These are the key concepts you need to understand to accurately answer the question.

Z-scores
Z-scores are a valuable tool when working with normal distributions. A Z-score represents the number of standard deviations a data point, such as a fuel efficiency measurement, is from the mean of the distribution. It's calculated using the formula: \[Z = \frac{x - \mu}{\sigma}\] where \(x\) is the value we want to convert (in this case, miles per gallon), \(\mu\) is the mean, and \(\sigma\) is the standard deviation.

For our exercise, if you want to find where 29 mpg stands in respect to a car's typical performance, you plug in 29 for \(x\), 30 for \(\mu\), and 1.2 for \(\sigma\).
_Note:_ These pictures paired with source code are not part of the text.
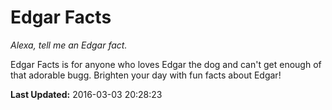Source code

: # Edgar Facts
*Alexa, tell me an Edgar fact.*

Edgar Facts is for anyone who loves Edgar the dog and can't get enough of that adorable bugg. Brighten your day with fun facts about Edgar!

**Last Updated:** 2016-03-03 20:28:23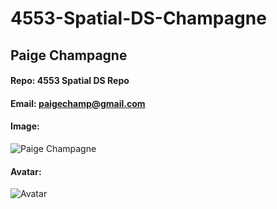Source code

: # 4553-Spatial-DS-Champagne

## Paige Champagne
#### Repo: 4553 Spatial DS Repo
#### Email: paigechamp@gmail.com
#### Image:
![Paige Champagne](https://scontent-dfw5-2.xx.fbcdn.net/v/t39.30808-6/261064986_4922992267734724_1376418961030849810_n.jpg?_nc_cat=107&ccb=1-5&_nc_sid=09cbfe&_nc_ohc=k2S54jPQJIEAX9AyBqv&tn=P7t87hixACjNLkm5&_nc_ht=scontent-dfw5-2.xx&oh=00_AT9A9K7Np97KyCsbGTEHnnT2t0eop6r-2UOKWP3vlmysMA&oe=621C1ABE)
#### Avatar:
![Avatar](https://scontent-dfw5-1.cdninstagram.com/v/t51.2885-19/s320x320/258373446_260263366145999_2149927735341543872_n.jpg?cb=9ad74b5e-c1c39920&_nc_ht=scontent-dfw5-1.cdninstagram.com&_nc_cat=111&_nc_ohc=TTlCgNrl86UAX_L3Ang&tn=HinSc8LHg1RGZLlf&edm=ABfd0MgBAAAA&ccb=7-4&oh=00_AT9j6r8xX1OLTa68MNLdSS1lYb9mJkQVFmrPGLYJHJmvog&oe=61E5DEDE&_nc_sid=7bff83)
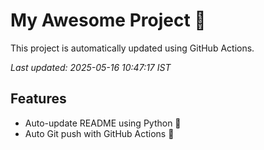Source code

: # My Awesome Project 🚀

This project is automatically updated using GitHub Actions.

_Last updated: 2025-05-16 10:47:17 IST_

## Features
- Auto-update README using Python 🐍
- Auto Git push with GitHub Actions 🤖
The Z-score gives you an easy way to check how unusual a specific measurement is by showing it on a standard normal distribution curve. Lower or higher Z-scores indicate more unusual data points.
Probability Calculations
Probability calculations using Z-scores help us find out how likely (or unlikely) it is for a particular event to occur. In the exercise, we sought probabilities for certain fuel efficiencies:
- The probability of fuel efficiency between two values (e.g., 29 and 31 mpg).
- The rarity of exceptionally low values, like less than 25 mpg.

After computing the Z-scores for these values, you consult a Z-table, a tool that tells you how much of the data falls to the left of a given Z-score in a standard normal distribution. To find the probability that a value is between two points, we simply subtract the smaller probability from the larger one. This provides us with insights into the frequency of those readings, which is particularly useful in understanding everyday likelihoods versus rare readings.
Statistical Thresholds
Statistical thresholds are boundaries in data, computed to understand the geventy of extreme or typical performances. One common threshold is the 95th percentile. In this exercise, we wanted to find a threshold \(x^{*}\), such that 95% of the car model's fuel efficiencies exceed this value.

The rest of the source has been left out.